Sudanese bishops warn buildup of troops 'not conducive to peace'

By Catholic News Service

RUMBEK, Southern Sudan (CNS) -- The buildup of troops of both sides of Sudan's North-South border "is not conducive to peace," said Sudan's Catholic bishops.

They called for the development of mechanisms to guarantee the will of the people will be upheld no matter what the results of January ballot measures on the future makeup of the country.

In a statement issued Nov. 14, near the end of a weeklong meeting, the bishops also called for calm after the results of the votes are announced and appealed especially to young people "to refrain from being drawn into political violence and to heed the call for peace and restraint in order to build the future they desire."
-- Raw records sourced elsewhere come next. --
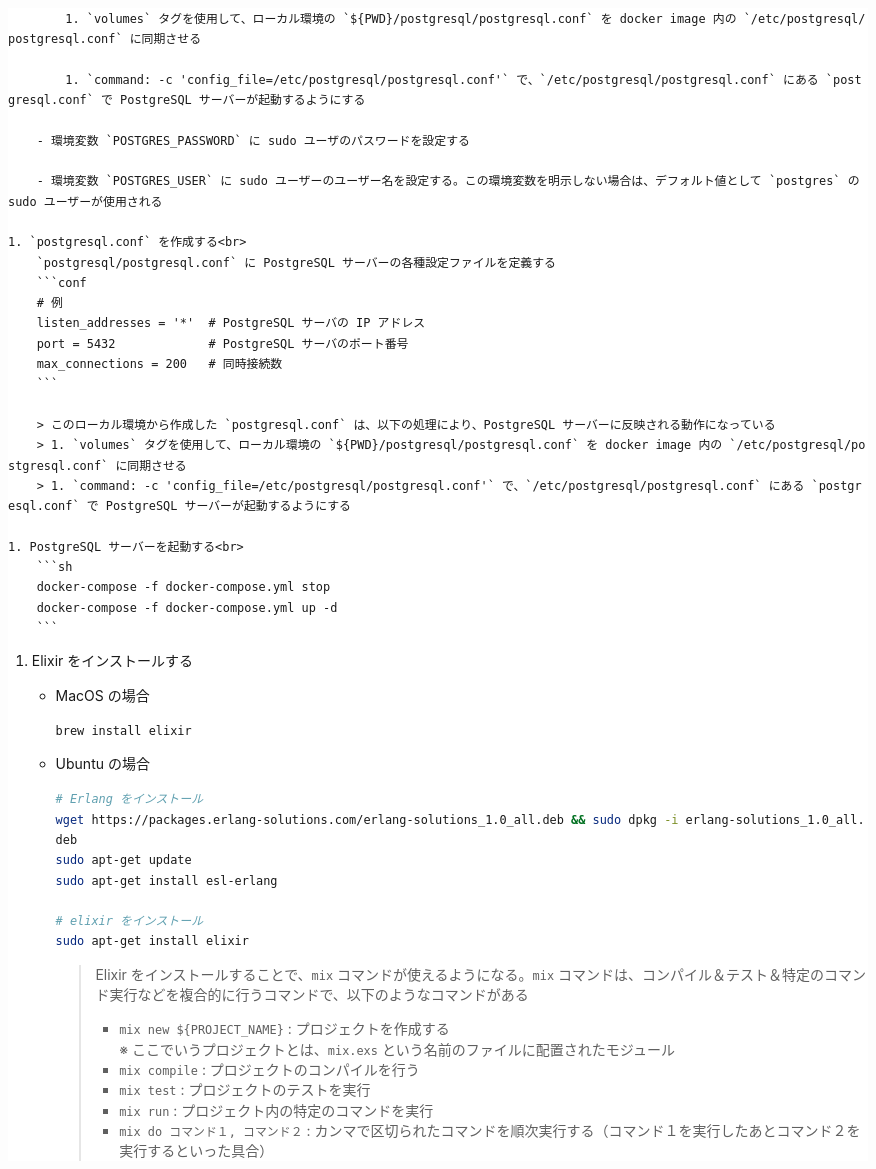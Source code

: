             1. `volumes` タグを使用して、ローカル環境の `${PWD}/postgresql/postgresql.conf` を docker image 内の `/etc/postgresql/postgresql.conf` に同期させる
        
            1. `command: -c 'config_file=/etc/postgresql/postgresql.conf'` で、`/etc/postgresql/postgresql.conf` にある `postgresql.conf` で PostgreSQL サーバーが起動するようにする

        - 環境変数 `POSTGRES_PASSWORD` に sudo ユーザのパスワードを設定する

        - 環境変数 `POSTGRES_USER` に sudo ユーザーのユーザー名を設定する。この環境変数を明示しない場合は、デフォルト値として `postgres` の sudo ユーザーが使用される

    1. `postgresql.conf` を作成する<br>
        `postgresql/postgresql.conf` に PostgreSQL サーバーの各種設定ファイルを定義する
        ```conf
        # 例
        listen_addresses = '*'  # PostgreSQL サーバの IP アドレス
        port = 5432             # PostgreSQL サーバのポート番号
        max_connections = 200   # 同時接続数
        ```

        > このローカル環境から作成した `postgresql.conf` は、以下の処理により、PostgreSQL サーバーに反映される動作になっている
        > 1. `volumes` タグを使用して、ローカル環境の `${PWD}/postgresql/postgresql.conf` を docker image 内の `/etc/postgresql/postgresql.conf` に同期させる
        > 1. `command: -c 'config_file=/etc/postgresql/postgresql.conf'` で、`/etc/postgresql/postgresql.conf` にある `postgresql.conf` で PostgreSQL サーバーが起動するようにする

    1. PostgreSQL サーバーを起動する<br>
        ```sh
        docker-compose -f docker-compose.yml stop
        docker-compose -f docker-compose.yml up -d
        ```

1. Elixir をインストールする<br>
    - MacOS の場合<br>
      ```sh
      brew install elixir
      ```

    - Ubuntu の場合<br>
      ```sh
      # Erlang をインストール
      wget https://packages.erlang-solutions.com/erlang-solutions_1.0_all.deb && sudo dpkg -i erlang-solutions_1.0_all.deb
      sudo apt-get update
      sudo apt-get install esl-erlang

      # elixir をインストール
      sudo apt-get install elixir
      ```

      > Elixir をインストールすることで、`mix` コマンドが使えるようになる。`mix` コマンドは、コンパイル＆テスト＆特定のコマンド実行などを複合的に行うコマンドで、以下のようなコマンドがある
      > - `mix new ${PROJECT_NAME}` : プロジェクトを作成する<br>
      >     ※ ここでいうプロジェクトとは、`mix.exs` という名前のファイルに配置されたモジュール
      > - `mix compile` : プロジェクトのコンパイルを行う<br>
      > - `mix test` : プロジェクトのテストを実行<br>
      > - `mix run` : プロジェクト内の特定のコマンドを実行<br>
      > - `mix do コマンド１, コマンド２` : カンマで区切られたコマンドを順次実行する（コマンド１を実行したあとコマンド２を実行するといった具合）<br>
The bishops said referenda on Southern Sudan and Abyei and popular consultations on the relationships of Southern Kordofan and Blue Nile states to Sudan were intended to bring healing to the country. Instead, they said, as they draw closer, "we are acutely aware of the uncertainty, fear and even despair that burden the people of Sudan."

They listed several concerns that seem to put in doubt peaceful outcomes to the Jan. 9 referenda, which include a vote on whether Southern Sudan secedes from the rest of the country.
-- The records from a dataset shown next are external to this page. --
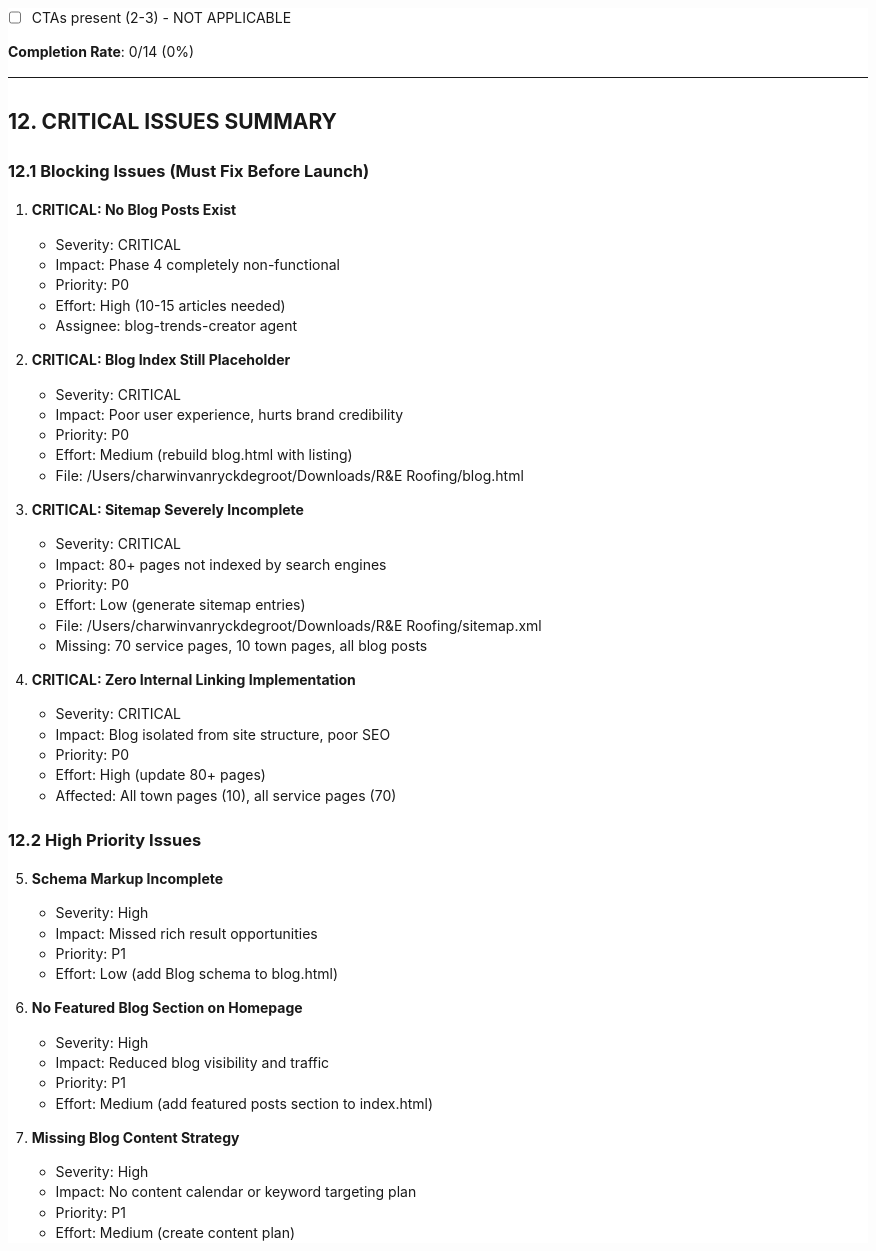 - [ ] CTAs present (2-3) - NOT APPLICABLE

**Completion Rate**: 0/14 (0%)

---

## 12. CRITICAL ISSUES SUMMARY

### 12.1 Blocking Issues (Must Fix Before Launch)

1. **CRITICAL: No Blog Posts Exist**
   - Severity: CRITICAL
   - Impact: Phase 4 completely non-functional
   - Priority: P0
   - Effort: High (10-15 articles needed)
   - Assignee: blog-trends-creator agent

2. **CRITICAL: Blog Index Still Placeholder**
   - Severity: CRITICAL
   - Impact: Poor user experience, hurts brand credibility
   - Priority: P0
   - Effort: Medium (rebuild blog.html with listing)
   - File: /Users/charwinvanryckdegroot/Downloads/R&E Roofing/blog.html

3. **CRITICAL: Sitemap Severely Incomplete**
   - Severity: CRITICAL
   - Impact: 80+ pages not indexed by search engines
   - Priority: P0
   - Effort: Low (generate sitemap entries)
   - File: /Users/charwinvanryckdegroot/Downloads/R&E Roofing/sitemap.xml
   - Missing: 70 service pages, 10 town pages, all blog posts

4. **CRITICAL: Zero Internal Linking Implementation**
   - Severity: CRITICAL
   - Impact: Blog isolated from site structure, poor SEO
   - Priority: P0
   - Effort: High (update 80+ pages)
   - Affected: All town pages (10), all service pages (70)

### 12.2 High Priority Issues

5. **Schema Markup Incomplete**
   - Severity: High
   - Impact: Missed rich result opportunities
   - Priority: P1
   - Effort: Low (add Blog schema to blog.html)

6. **No Featured Blog Section on Homepage**
   - Severity: High
   - Impact: Reduced blog visibility and traffic
   - Priority: P1
   - Effort: Medium (add featured posts section to index.html)

7. **Missing Blog Content Strategy**
   - Severity: High
   - Impact: No content calendar or keyword targeting plan
   - Priority: P1
   - Effort: Medium (create content plan)
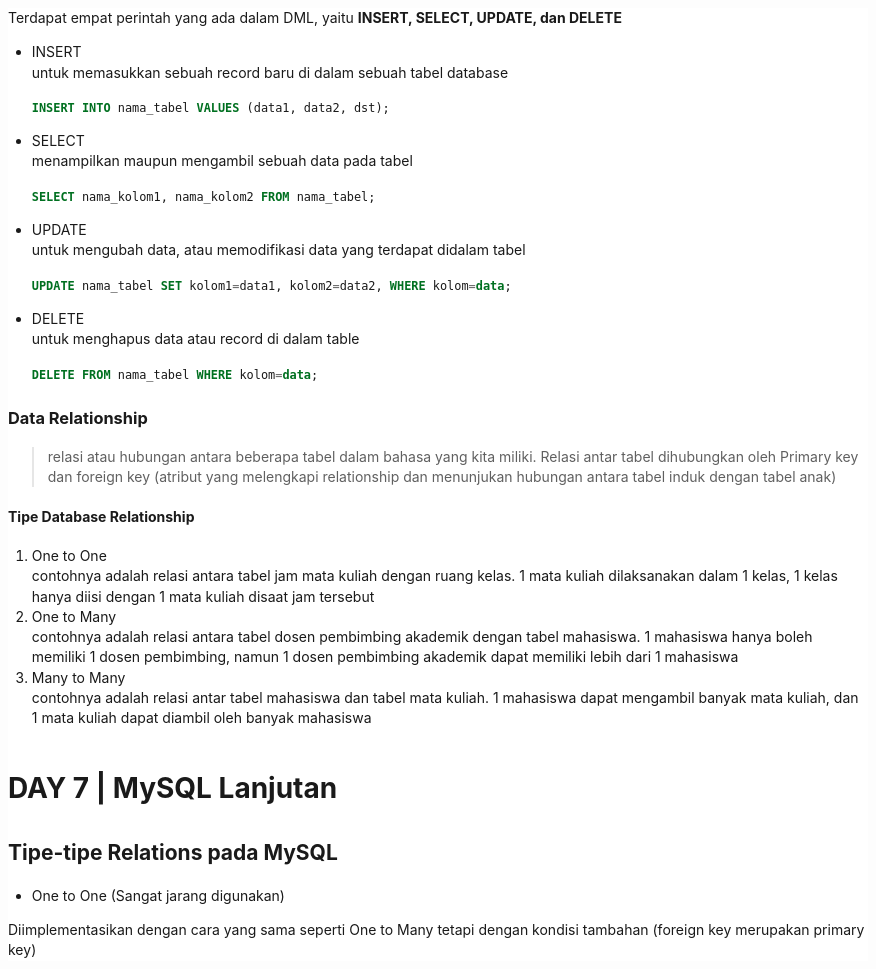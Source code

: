 Terdapat empat perintah yang ada dalam DML, yaitu **INSERT, SELECT, UPDATE, dan DELETE**
- INSERT
<br> untuk memasukkan sebuah record baru di dalam sebuah tabel database
    ```sql
    INSERT INTO nama_tabel VALUES (data1, data2, dst);
    ```
- SELECT
<br> menampilkan maupun mengambil sebuah data pada tabel
    ```sql
    SELECT nama_kolom1, nama_kolom2 FROM nama_tabel;
    ```
- UPDATE
<br> untuk mengubah data, atau memodifikasi data yang terdapat didalam tabel
    ```sql
    UPDATE nama_tabel SET kolom1=data1, kolom2=data2, WHERE kolom=data;
    ```
- DELETE
<br>untuk menghapus data atau record di dalam table
    ```sql
    DELETE FROM nama_tabel WHERE kolom=data;
    ```


### Data Relationship
> relasi atau hubungan antara beberapa tabel dalam bahasa yang kita miliki. Relasi antar tabel dihubungkan oleh Primary key dan foreign key (atribut yang melengkapi relationship dan menunjukan hubungan antara tabel induk dengan tabel anak)
#### **Tipe Database Relationship**
1. One to One
<br> contohnya adalah relasi antara tabel jam mata kuliah dengan ruang kelas. 1 mata kuliah dilaksanakan dalam 1 kelas, 1 kelas hanya diisi dengan 1 mata kuliah disaat jam tersebut
2. One to Many
<br> contohnya adalah relasi antara tabel dosen pembimbing akademik dengan tabel mahasiswa. 1 mahasiswa hanya boleh memiliki 1 dosen pembimbing, namun 1 dosen pembimbing akademik dapat memiliki lebih dari 1 mahasiswa
3. Many to Many
<br> contohnya adalah relasi antar tabel mahasiswa dan tabel mata kuliah. 1 mahasiswa dapat mengambil banyak mata kuliah, dan 1 mata kuliah dapat diambil oleh banyak mahasiswa

# DAY 7 | MySQL Lanjutan

## Tipe-tipe Relations pada MySQL

- One to One (Sangat jarang digunakan)

Diimplementasikan dengan cara yang sama seperti One to Many tetapi dengan kondisi tambahan (foreign key merupakan primary key)
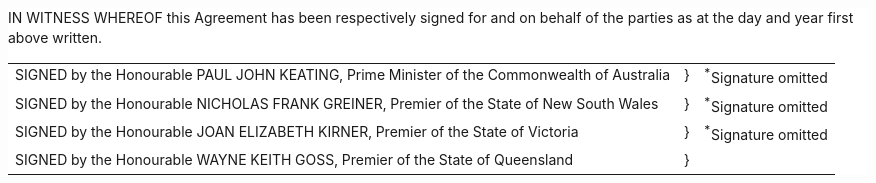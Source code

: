  IN WITNESS WHEREOF this Agreement has been respectively signed for and on behalf of the parties as at the day and year first above written. 

<table><tr align="left">
  <td colspan="1" align="left">
    <div>SIGNED by the Honourable PAUL JOHN KEATING, Prime Minister of the Commonwealth of Australia</div>

  </td>
  <td colspan="1" align="left">
    <div>}</div>

  </td>
  <td colspan="1" align="center">
    <div>
 <sup>*</sup>Signature omitted</div>

  </td>
</tr>
<tr align="left">
  <td colspan="1" align="left">
    <div>SIGNED by the Honourable NICHOLAS FRANK GREINER, Premier of the State of New South Wales</div>

  </td>
  <td colspan="1" align="left">
    <div>}</div>

  </td>
  <td colspan="1" align="center">
    <div>
 <sup>*</sup>Signature omitted</div>

  </td>
</tr>
<tr align="left">
  <td colspan="1" align="left">
    <div>SIGNED by the Honourable JOAN ELIZABETH KIRNER, Premier of the State of Victoria</div>

  </td>
  <td colspan="1" align="left">
    <div>}</div>

  </td>
  <td colspan="1" align="center">
    <div>
 <sup>*</sup>Signature omitted</div>

  </td>
</tr>
<tr align="left">
  <td colspan="1" align="left">
    <div>SIGNED by the Honourable WAYNE KEITH GOSS, Premier of the State of Queensland</div>

  </td>
  <td colspan="1" align="left">
    <div>}</div>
The troop buildup is especially problematic around oil-rich Abyei, which has been promised a separate referendum on whether to become part of Southern Sudan or remain with the North. The Sudanese government in Khartoum has insisted that the Misseriya -- a nomadic group that annually visits the Abyei region -- be allowed to vote, a move that has been resisted by the mostly Ngok Dinka residential majority.

Both referenda were guaranteed under terms of the 2005 Comprehensive Peace Agreement, which ended nearly three decades of civil war. Although the most current war began in 1983, the conflict pitted the Arab North against the African South on and off for about half a century.
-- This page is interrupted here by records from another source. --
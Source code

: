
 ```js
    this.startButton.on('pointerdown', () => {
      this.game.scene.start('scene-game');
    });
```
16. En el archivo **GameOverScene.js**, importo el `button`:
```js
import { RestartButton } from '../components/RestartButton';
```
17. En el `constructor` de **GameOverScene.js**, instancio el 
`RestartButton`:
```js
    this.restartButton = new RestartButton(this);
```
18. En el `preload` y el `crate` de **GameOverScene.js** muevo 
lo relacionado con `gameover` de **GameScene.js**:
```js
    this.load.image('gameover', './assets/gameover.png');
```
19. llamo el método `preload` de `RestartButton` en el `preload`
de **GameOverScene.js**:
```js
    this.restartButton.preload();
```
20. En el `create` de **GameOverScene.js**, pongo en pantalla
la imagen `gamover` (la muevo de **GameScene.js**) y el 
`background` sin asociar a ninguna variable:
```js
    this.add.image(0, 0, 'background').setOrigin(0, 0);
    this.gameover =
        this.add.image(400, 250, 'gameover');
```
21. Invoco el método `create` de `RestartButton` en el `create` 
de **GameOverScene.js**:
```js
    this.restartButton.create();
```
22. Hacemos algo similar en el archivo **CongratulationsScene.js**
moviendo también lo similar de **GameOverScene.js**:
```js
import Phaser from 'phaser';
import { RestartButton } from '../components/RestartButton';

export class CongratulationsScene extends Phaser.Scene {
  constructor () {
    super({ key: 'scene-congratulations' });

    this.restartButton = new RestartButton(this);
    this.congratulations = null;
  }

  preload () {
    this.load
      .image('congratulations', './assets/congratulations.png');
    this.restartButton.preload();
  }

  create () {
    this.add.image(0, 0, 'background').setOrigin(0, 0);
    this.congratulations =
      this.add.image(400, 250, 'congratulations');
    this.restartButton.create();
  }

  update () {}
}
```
The dividing lines were drawn during Britain's 1899-1956 colonial rule over the area. Arab culture and language and Islam were promoted in the North, while a policy of tribalization and Christianization was introduced in the South.

If it secedes, Southern Sudan, rich in oil deposits, would need to cooperate with northern Sudan to transport its oil.

The bishops said the conclusion of the peace agreement "should not lead back to the violence which it was designed to resolve."

"The people of Southern Sudan and Abyei have built up great expectations," the bishops said. "The right of self-determination is a basic human right; the referenda are a vehicle to express that right. Manipulation of the referenda is unethical and immoral. If the referenda prove to be flawed or manipulated, this is likely to lead to uncertainty, instability and even violence."

The bishops said southerners living in the North were living in "a climate of fear," and "inflammatory statements from senior government officials as well as the media have heightened tensions. The discourse among ordinary northerners appears to have changed, with threats and intimidation against southerners."

They said southerners were moving back to Southern Sudan in large numbers, but those who remained in the North must be protected. They said the same applied to northerners living in the South.

Northerners fear secession; southerners fear a unity that binds and oppresses, the bishops said.

"Fear needs to be replaced by hope so that all people can live in freedom and peace," they said.

"Secession is a division of land, not a division of peoples," they said.